James S. Kunen
October 28, 1985 12:00 PM

As Ronald Reagan walked from the Washington Hilton Hotel toward his armored limousine that March afternoon in 1981, Secret Service agent Dennis McCarthy kept his eyes on the crowd, just as he had done for other Presidents, day in and day out, for the better part of 16 years. Suddenly, McCarthy heard “a pop, no louder than a firecracker.”

“Here it was, the moment I had waited for, thought about constantly, trained for and dreaded,” writes McCarthy in his forthcoming book, Protecting the President—The Inside Story of a Secret Service Agent (William Morrow, $15.95). “I had to get to that gun.”

By the third rapid-fire shot McCarthy saw the weapon, with two hands gripping it, protruding between TV cameras about eight feet away.

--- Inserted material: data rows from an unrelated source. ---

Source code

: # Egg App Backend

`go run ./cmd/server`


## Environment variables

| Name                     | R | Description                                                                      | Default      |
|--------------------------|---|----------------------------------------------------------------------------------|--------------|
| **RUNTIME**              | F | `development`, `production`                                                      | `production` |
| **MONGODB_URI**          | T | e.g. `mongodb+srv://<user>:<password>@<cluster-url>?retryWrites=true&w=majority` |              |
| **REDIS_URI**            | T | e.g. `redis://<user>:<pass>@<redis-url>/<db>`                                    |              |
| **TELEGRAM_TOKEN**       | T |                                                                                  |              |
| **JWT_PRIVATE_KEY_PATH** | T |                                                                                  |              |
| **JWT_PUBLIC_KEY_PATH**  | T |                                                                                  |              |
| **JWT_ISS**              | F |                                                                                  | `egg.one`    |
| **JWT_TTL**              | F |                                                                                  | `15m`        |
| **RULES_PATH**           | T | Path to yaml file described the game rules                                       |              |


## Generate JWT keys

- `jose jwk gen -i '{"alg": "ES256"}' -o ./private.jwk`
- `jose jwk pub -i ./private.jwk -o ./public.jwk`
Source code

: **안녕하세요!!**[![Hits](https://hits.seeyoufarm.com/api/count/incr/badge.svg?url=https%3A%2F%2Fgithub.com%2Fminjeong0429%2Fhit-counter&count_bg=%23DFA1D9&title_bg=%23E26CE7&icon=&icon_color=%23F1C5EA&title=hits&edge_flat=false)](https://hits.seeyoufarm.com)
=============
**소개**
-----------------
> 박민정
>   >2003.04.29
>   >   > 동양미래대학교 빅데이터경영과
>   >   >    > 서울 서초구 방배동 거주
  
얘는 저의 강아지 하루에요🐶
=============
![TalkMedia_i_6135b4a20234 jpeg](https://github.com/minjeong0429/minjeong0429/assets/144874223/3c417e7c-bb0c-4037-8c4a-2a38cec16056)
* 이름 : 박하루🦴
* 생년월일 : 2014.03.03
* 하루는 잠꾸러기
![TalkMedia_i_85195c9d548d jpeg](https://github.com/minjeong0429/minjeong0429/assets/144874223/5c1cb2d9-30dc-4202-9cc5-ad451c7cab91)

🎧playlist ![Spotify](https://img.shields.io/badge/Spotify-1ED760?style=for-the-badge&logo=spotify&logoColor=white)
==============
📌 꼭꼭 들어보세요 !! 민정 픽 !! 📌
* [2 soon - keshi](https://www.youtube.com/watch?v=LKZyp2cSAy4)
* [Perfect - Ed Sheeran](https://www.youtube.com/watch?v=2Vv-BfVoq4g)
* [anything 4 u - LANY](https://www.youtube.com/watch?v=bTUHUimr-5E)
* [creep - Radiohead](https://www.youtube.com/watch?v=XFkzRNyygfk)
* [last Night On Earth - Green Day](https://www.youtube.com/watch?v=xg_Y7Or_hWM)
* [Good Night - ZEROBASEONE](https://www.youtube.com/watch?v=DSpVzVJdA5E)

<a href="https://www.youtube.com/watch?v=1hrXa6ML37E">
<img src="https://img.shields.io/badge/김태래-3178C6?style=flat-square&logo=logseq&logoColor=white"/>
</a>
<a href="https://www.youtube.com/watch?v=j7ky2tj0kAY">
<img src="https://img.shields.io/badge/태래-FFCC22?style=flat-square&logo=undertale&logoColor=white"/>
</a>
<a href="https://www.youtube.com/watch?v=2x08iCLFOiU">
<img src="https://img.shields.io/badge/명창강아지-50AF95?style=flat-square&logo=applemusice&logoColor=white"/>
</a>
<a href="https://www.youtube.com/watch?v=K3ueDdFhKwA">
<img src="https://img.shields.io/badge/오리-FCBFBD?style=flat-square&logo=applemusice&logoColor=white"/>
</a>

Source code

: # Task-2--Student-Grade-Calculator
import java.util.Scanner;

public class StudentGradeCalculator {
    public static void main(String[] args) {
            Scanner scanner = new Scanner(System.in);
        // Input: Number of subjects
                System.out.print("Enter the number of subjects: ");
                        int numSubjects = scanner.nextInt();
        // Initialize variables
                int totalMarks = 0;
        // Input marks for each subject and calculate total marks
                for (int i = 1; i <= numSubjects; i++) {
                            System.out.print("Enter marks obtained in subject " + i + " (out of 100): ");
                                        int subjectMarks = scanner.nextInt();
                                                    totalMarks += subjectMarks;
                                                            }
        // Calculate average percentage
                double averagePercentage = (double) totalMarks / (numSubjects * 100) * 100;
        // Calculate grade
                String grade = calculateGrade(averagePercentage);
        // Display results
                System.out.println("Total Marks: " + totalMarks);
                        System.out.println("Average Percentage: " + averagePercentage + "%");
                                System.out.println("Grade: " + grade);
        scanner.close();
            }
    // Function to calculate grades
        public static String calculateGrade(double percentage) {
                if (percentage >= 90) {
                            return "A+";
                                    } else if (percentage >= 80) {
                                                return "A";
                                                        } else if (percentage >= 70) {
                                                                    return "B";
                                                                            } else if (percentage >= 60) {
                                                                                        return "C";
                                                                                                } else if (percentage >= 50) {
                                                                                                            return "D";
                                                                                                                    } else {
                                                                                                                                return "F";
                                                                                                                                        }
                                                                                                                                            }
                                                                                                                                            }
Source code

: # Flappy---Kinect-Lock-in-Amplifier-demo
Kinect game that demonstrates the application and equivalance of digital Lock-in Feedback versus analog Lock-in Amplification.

He dove for it, landing on John Hinckley’s back just as the sixth shot was fired.

Hinckley, lying beneath McCarthy, offered no resistance, dropping the gun to the ground. As McCarthy was pulling Hinckley to his feet, the hands of a bystander encircled Hinckley’s throat and began to choke him. McCarthy hit the man in the jaw. “My responsibility had shifted from protecting the President to protecting my prisoner,” McCarthy explains. “It was essential that we be able to question him.”

McCarthy, then 46 and making about $40,000 a year, had discharged his responsibilities heroically. Ultimately he received a medal for his efforts, although President Reagan, whom he calls “a real gentleman,” didn’t get around to thanking him until he appeared at a photo session in the Oval Office more than three months later.

When McCarthy got home on the night of the shooting, he did not expect a hero’s welcome. His relationship with his second wife, Helenmae, was foundering, in part due to the same Secret Service syndrome that had sunk his first marriage: the frequent travel, the job’s stress and the parties that offered relief from that stress. The lukewarm reception did not surprise him.

But McCarthy was surprised that night when he flipped on the phone-answering machine and heard a man’s voice asking Helenmae—in a hopeful tone, McCarthy thought—whether the “agent McCarthy” reported wounded by Hinckley was her husband. (It was another agent, Tim McCarthy, who had been shot.) What had already been a very rough day at the office was turning into one of the worst days of Dennis’ life. At that moment he knew his marriage was over.

During the following week McCarthy focused his attention on the assassination attempt. “I blamed myself for not acting fast enough. I began to think that I might have acted like a coward outside the Hilton.” Even after he and fellow agents reviewed the television footage of the shooting and determined that he had reacted as fast as humanly possible, his mood grew steadily worse.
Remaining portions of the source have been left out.